Unles, of course, you're one of the moonbats who actually think that Bush hates this country and is purposefully trying to destroy it.

xfl2001fan
11-10-2008, 10:29 AM
Ya, but did you notice the massive list that has apparently already been compiled?

"The Washington Post reported that transition officials had compiled a list of some 200 executive orders to be considered for repeal."

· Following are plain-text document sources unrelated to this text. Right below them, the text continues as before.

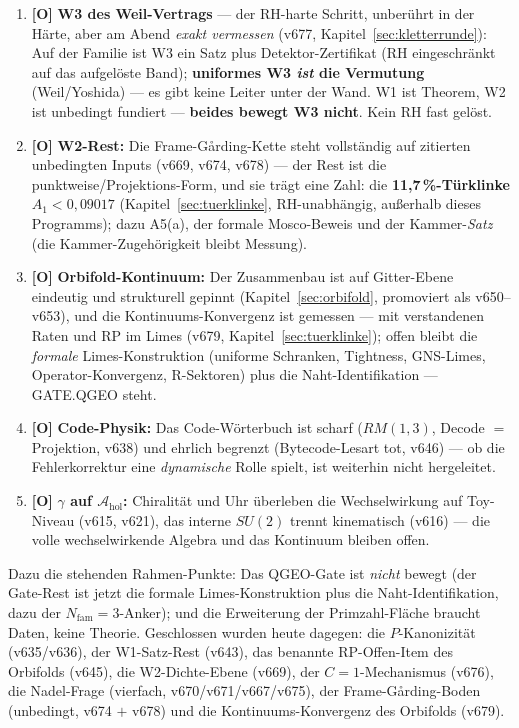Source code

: \documentclass[11pt,a4paper]{article}
\newcommand{\OO}{\textcolor{offen}{\textbf{[O]}}}
\begin{document}
\begin{enumerate}
\item \OO{} \textbf{W3 des Weil-Vertrags} --- der RH-harte Schritt,
      unberührt in der Härte, aber am Abend \emph{exakt vermessen}
      (v677, Kapitel~\ref{sec:kletterrunde}): Auf der Familie ist W3
      ein Satz plus Detektor-Zertifikat (\glqq{}RH eingeschränkt auf
      das aufgelöste Band\grqq{}); \textbf{uniformes W3 \emph{ist}
      die Vermutung} (Weil/Yoshida) --- es gibt keine Leiter unter
      der Wand. W1 ist Theorem, W2 ist unbedingt fundiert ---
      \textbf{beides bewegt W3 nicht}. Kein \glqq{}RH fast
      gelöst\grqq{}.
\item \OO{} \textbf{W2-Rest:} Die Frame-Gårding-Kette steht
      vollständig auf zitierten unbedingten Inputs (v669, v674,
      v678) --- der Rest ist die punktweise/Projektions-Form, und
      sie trägt eine Zahl: die \textbf{11{,}7\,\%-Türklinke}
      $A_1 < 0{,}09017$ (Kapitel~\ref{sec:tuerklinke},
      RH-unabhängig, außerhalb dieses Programms); dazu A5(a), der
      formale Mosco-Beweis und der Kammer-\emph{Satz} (die
      Kammer-Zugehörigkeit bleibt Messung).
\item \OO{} \textbf{Orbifold-Kontinuum:} Der Zusammenbau ist auf
      Gitter-Ebene eindeutig und strukturell gepinnt
      (Kapitel~\ref{sec:orbifold}, promoviert als v650--v653), und
      die Kontinuums-Konvergenz ist gemessen --- mit verstandenen
      Raten und RP im Limes (v679, Kapitel~\ref{sec:tuerklinke});
      offen bleibt die \emph{formale} Limes-Konstruktion (uniforme
      Schranken, Tightness, GNS-Limes, Operator-Konvergenz,
      R-Sektoren) plus die Naht-Identifikation --- GATE.QGEO steht.
\item \OO{} \textbf{Code-Physik:} Das Code-Wörterbuch ist scharf
      ($RM(1,3)$, Decode $=$ Projektion, v638) und ehrlich begrenzt
      (Bytecode-Lesart tot, v646) --- ob die Fehlerkorrektur eine
      \emph{dynamische} Rolle spielt, ist weiterhin nicht
      hergeleitet.
\item \OO{} \textbf{$\gamma$ auf $\mathcal{A}_{\mathrm{hol}}$:}
      Chiralität und Uhr überleben die Wechselwirkung auf Toy-Niveau
      (v615, v621), das interne $SU(2)$ trennt kinematisch (v616)
      --- die volle wechselwirkende Algebra und das Kontinuum
      bleiben offen.
\end{enumerate}

Dazu die stehenden Rahmen-Punkte: Das QGEO-Gate ist \emph{nicht}
bewegt (der Gate-Rest ist jetzt die formale Limes-Konstruktion
plus die Naht-Identifikation, dazu der $N_{\mathrm{fam}} =
3$-Anker); und die Erweiterung der Primzahl-Fläche braucht Daten,
keine Theorie. Geschlossen wurden heute dagegen: die
$P$-Kanonizität (v635/v636), der W1-Satz-Rest (v643), das benannte
RP-Offen-Item des Orbifolds (v645), die W2-Dichte-Ebene (v669),
der $C = 1$-Mechanismus (v676), die Nadel-Frage (vierfach,
v670/v671/v667/v675), der Frame-Gårding-Boden (unbedingt, v674 $+$
v678) und die Kontinuums-Konvergenz des Orbifolds (v679).
\end{document}

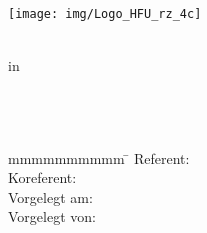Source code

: 
\begin{titlepage}
	\thispagestyle{empty}
	\texttt{[image: img/Logo\_HFU\_rz\_4c]}
	\enlargethispage{20mm}
	\begin{center}
		{\fontsize{18pt}{27pt}\selectfont \artderarbeit \\ in \\ \studiengang \\[1em]}
		{\fontsize{22pt}{55pt}\selectfont \textbf \titel \\[1em]}
		{\fontsize{18pt}{27pt}\selectfont \untertitel \\}
		\vfill
		\parbox{0cm}{\begin{tabbing}
			mmmmmmmmmm \= \kill
			Referent: \> \\
			Koreferent: \> \koreferent\\
			Vorgelegt am: \> \vorgelegtam\\
			Vorgelegt von: \> \studentname\\
			\> \studentnr\\
			\> \studentstr\\
			\> \studentstadt\\
			\> \studentemail\\
		\end{tabbing}}
	\end{center}
\end{titlepage}

\cleardoubleemptypage
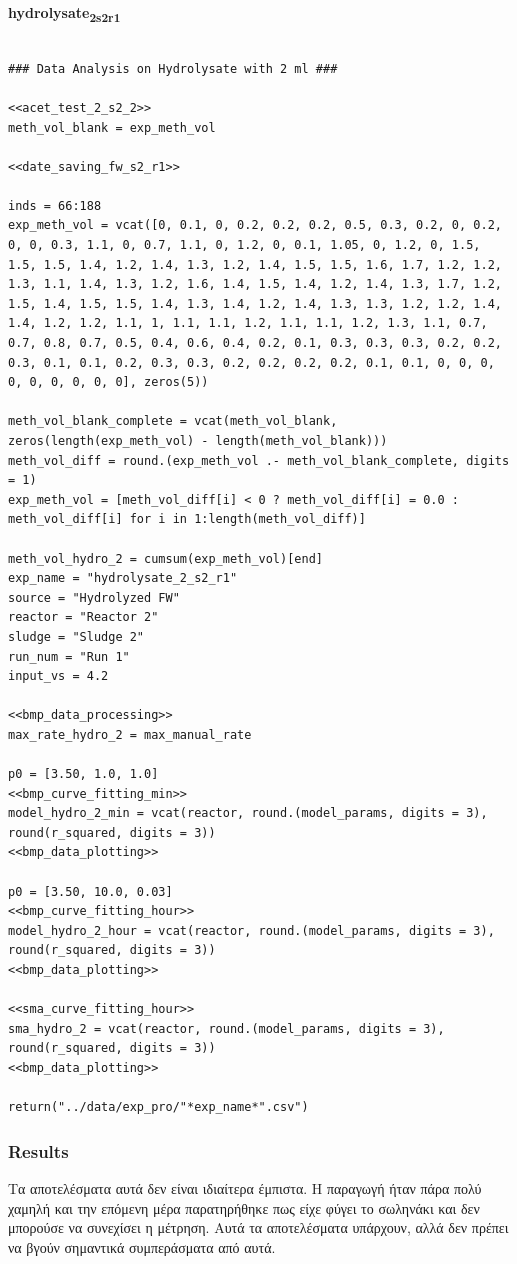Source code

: \documentclass[11pt]{article}
\begin{document}
\textbf{hydrolysate\textsubscript{2}\textsubscript{s2}\textsubscript{r1}}
\begin{verbatim}

### Data Analysis on Hydrolysate with 2 ml ###

<<acet_test_2_s2_2>>
meth_vol_blank = exp_meth_vol

<<date_saving_fw_s2_r1>>

inds = 66:188
exp_meth_vol = vcat([0, 0.1, 0, 0.2, 0.2, 0.2, 0.5, 0.3, 0.2, 0, 0.2, 0, 0, 0.3, 1.1, 0, 0.7, 1.1, 0, 1.2, 0, 0.1, 1.05, 0, 1.2, 0, 1.5, 1.5, 1.5, 1.4, 1.2, 1.4, 1.3, 1.2, 1.4, 1.5, 1.5, 1.6, 1.7, 1.2, 1.2, 1.3, 1.1, 1.4, 1.3, 1.2, 1.6, 1.4, 1.5, 1.4, 1.2, 1.4, 1.3, 1.7, 1.2, 1.5, 1.4, 1.5, 1.5, 1.4, 1.3, 1.4, 1.2, 1.4, 1.3, 1.3, 1.2, 1.2, 1.4, 1.4, 1.2, 1.2, 1.1, 1, 1.1, 1.1, 1.2, 1.1, 1.1, 1.2, 1.3, 1.1, 0.7, 0.7, 0.8, 0.7, 0.5, 0.4, 0.6, 0.4, 0.2, 0.1, 0.3, 0.3, 0.3, 0.2, 0.2, 0.3, 0.1, 0.1, 0.2, 0.3, 0.3, 0.2, 0.2, 0.2, 0.2, 0.1, 0.1, 0, 0, 0, 0, 0, 0, 0, 0, 0], zeros(5))

meth_vol_blank_complete = vcat(meth_vol_blank, zeros(length(exp_meth_vol) - length(meth_vol_blank)))
meth_vol_diff = round.(exp_meth_vol .- meth_vol_blank_complete, digits = 1)
exp_meth_vol = [meth_vol_diff[i] < 0 ? meth_vol_diff[i] = 0.0 : meth_vol_diff[i] for i in 1:length(meth_vol_diff)]

meth_vol_hydro_2 = cumsum(exp_meth_vol)[end]
exp_name = "hydrolysate_2_s2_r1"
source = "Hydrolyzed FW"
reactor = "Reactor 2"
sludge = "Sludge 2"
run_num = "Run 1"
input_vs = 4.2

<<bmp_data_processing>>
max_rate_hydro_2 = max_manual_rate

p0 = [3.50, 1.0, 1.0]
<<bmp_curve_fitting_min>>
model_hydro_2_min = vcat(reactor, round.(model_params, digits = 3), round(r_squared, digits = 3))
<<bmp_data_plotting>>

p0 = [3.50, 10.0, 0.03]
<<bmp_curve_fitting_hour>>
model_hydro_2_hour = vcat(reactor, round.(model_params, digits = 3), round(r_squared, digits = 3))
<<bmp_data_plotting>>

<<sma_curve_fitting_hour>>
sma_hydro_2 = vcat(reactor, round.(model_params, digits = 3), round(r_squared, digits = 3))
<<bmp_data_plotting>>

return("../data/exp_pro/"*exp_name*".csv")
\end{verbatim}

\subsubsection{Results}
\label{sec:orgf34bd52}
Τα αποτελέσματα αυτά δεν είναι ιδιαίτερα έμπιστα. Η παραγωγή ήταν πάρα πολύ χαμηλή και την επόμενη μέρα παρατηρήθηκε πως είχε φύγει το σωληνάκι και δεν μπορούσε να συνεχίσει η μέτρηση. Αυτά τα αποτελέσματα υπάρχουν, αλλά δεν πρέπει να βγούν σημαντικά συμπεράσματα από αυτά.
\end{document}
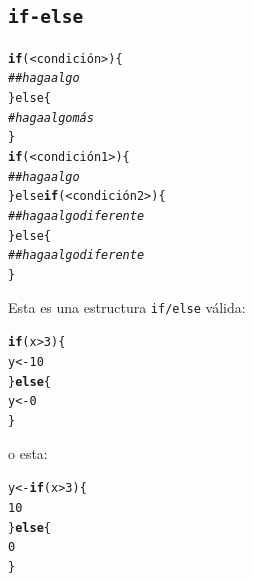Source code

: \documentclass{article}\usepackage[]{graphicx}\usepackage[]{color}
\makeatletter
\newcommand{\hlnum}[1]{\textcolor[rgb]{0.686,0.059,0.569}{#1}}%
\newcommand{\hlcom}[1]{\textcolor[rgb]{0.678,0.584,0.686}{\textit{#1}}}%
\newcommand{\hlopt}[1]{\textcolor[rgb]{0,0,0}{#1}}%
\newcommand{\hlstd}[1]{\textcolor[rgb]{0.345,0.345,0.345}{#1}}%
\newcommand{\hlkwa}[1]{\textcolor[rgb]{0.161,0.373,0.58}{\textbf{#1}}}%
\newcommand{\hlkwb}[1]{\textcolor[rgb]{0.69,0.353,0.396}{#1}}%
\newcommand{\hlkwd}[1]{\textcolor[rgb]{0.737,0.353,0.396}{\textbf{#1}}}%
\newenvironment{kframe}{%
 \def\at@end@of@kframe{}%
 \ifinner\ifhmode%
  \def\at@end@of@kframe{\end{minipage}}%
  \begin{minipage}{\columnwidth}%
 \fi\fi%
 \def\FrameCommand##1{\hskip\@totalleftmargin \hskip-\fboxsep
 \colorbox{shadecolor}{##1}\hskip-\fboxsep
     \hskip-\linewidth \hskip-\@totalleftmargin \hskip\columnwidth}%
 \MakeFramed {\advance\hsize-\width
   \@totalleftmargin\z@ \linewidth\hsize
   \@setminipage}}%
 {\par\unskip\endMakeFramed%
 \at@end@of@kframe}
\newenvironment{knitrout}{}{} %
\makeatother
\begin{document}
  \subsection{\texttt{if-else}}
\begin{knitrout}
\color{fgcolor}\begin{kframe}
\begin{alltt}
  \hlkwd{if}(<condición>) \{
\hlcom{          ## haga algo}
  \} else \{
\hlcom{          # haga algo más}
  \}
  \hlkwd{if}(<condición1>) \{
\hlcom{          ## haga algo }
  \} else \hlkwd{if} (<condición2>) \{
\hlcom{          ## haga algo diferente}
  \} else \{
\hlcom{          ## haga algo diferente}
  \}
\end{alltt}
\end{kframe}
\end{knitrout}

  Esta es una estructura \texttt{if/else} válida:

\begin{knitrout}
\color{fgcolor}\begin{kframe}
\begin{alltt}
  \hlkwa{if}\hlstd{(x}  \hlopt{>} \hlnum{3}\hlstd{) \{}
          \hlstd{y} \hlkwb{<-} \hlnum{10}
  \hlstd{\}} \hlkwa{else} \hlstd{\{}
          \hlstd{y} \hlkwb{<-} \hlnum{0}
  \hlstd{\}}
\end{alltt}


{\ttfamily\noindent{}}\end{kframe}
\end{knitrout}

  o esta:  

\begin{knitrout}
\color{fgcolor}\begin{kframe}
\begin{alltt}
  \hlstd{y} \hlkwb{<-} \hlkwa{if}\hlstd{(x}  \hlopt{>} \hlnum{3}\hlstd{) \{}
          \hlnum{10}
  \hlstd{\}} \hlkwa{else} \hlstd{\{}
          \hlnum{0}
  \hlstd{\}}
\end{alltt}


{\ttfamily\noindent{}}\end{kframe}
\end{knitrout}
\end{document}
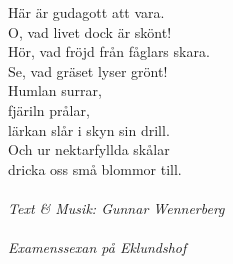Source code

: \vspace{10pt}
Här är gudagott att vara.\\
O, vad livet dock är skönt!\\
Hör, vad fröjd från fåglars skara.\\
Se, vad gräset lyser grönt!\\
Humlan surrar,\\
fjäriln prålar,\\
lärkan slår i skyn sin drill.\\
Och ur nektarfyllda skålar\\
dricka oss små blommor till.\\
\\
  {\footnotesize\textit{Text & Musik: Gunnar Wennerberg\\
      \\
      Examenssexan på Eklundshof}}
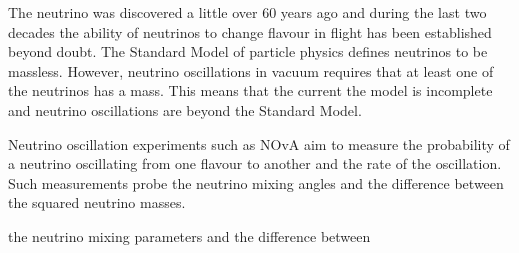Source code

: The neutrino was discovered a little over 60 years ago and during the
last two decades the ability of neutrinos to change flavour in flight
has been established beyond doubt.   
The Standard Model of particle physics defines neutrinos to be
massless. However, neutrino oscillations in vacuum requires that at
least one of the neutrinos has a mass. This means that the current
the model is incomplete and neutrino oscillations are beyond the
Standard Model.

Neutrino oscillation experiments such as NOvA aim to measure 
the probability of a neutrino oscillating from one flavour to another
and the rate of the oscillation. Such measurements probe the neutrino
mixing angles and the difference between the squared neutrino masses. 

the neutrino mixing parameters and the difference between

So if someone shows me this is normal to have a list of 200 things to potentially repeal three months before assuming office, then I guess it's business as usual. If he is going to give each one serious consideration and doesn't repeal the vast majority then he may look less partisan. I think this is something worth following and could be an indication of things to come, especially with a liberal majority in the house and senate.

I don't know how many executive orders Bush put into play...a number that does need to be looked at. If it's 200...then yes, this is all about the "Big Change" for the sake of change. In that case, then I would disagree with him.

However, you really can't expect them to not look at everything Bush has done and see what needs to be overturned for the sake of cutting costs.

I am guessing that this "200" is probably stretching more than was shown on past practices...but this is the first time the media has gotten so heavily involved.

It seems like they intend to put their fingers into everything possible...I mean, Joe the Plumber was instantly scrutinized far more than was remotely necessary near the end of this election process.

Rev - I'm not one of those "Moonbats" as I am a conservative by nature. I also believe that there are over 500 people to hold personally responisble for the state of this nation...as the President doesn't even come close to running this country on his own. Nice snappy retort anyways.

Is it Knee Jerk...sure looks like that...but we have more access to more information on this election alone than we've probably had in any 5 combine elections prior...and that information flow (however misguided, twited, spun or w/e) is not likely to get any smaller anytime soon. In fact, it's likely only going to get worse...because the instant the goverment decides to put any kind of sanction down, every media outlet in the US will cry fowl and unconstitutional.

revefsreleets
11-10-2008, 10:39 AM
Here's how I see this one:

Obama: "Whooppee! Look at me! I'm striking down all of evil George's horrible policies! Run with this AP! Run with this UPI! Show the people all the great anti-George work I can do!"

Godfather
11-10-2008, 10:44 AM
Eh, much ado about nothing. Everyone knew Bush's executive orders on issues like drilling, stem cell research, and family planning aid would be reversed by a Democrat, just like Bush reversed Clinton's orders.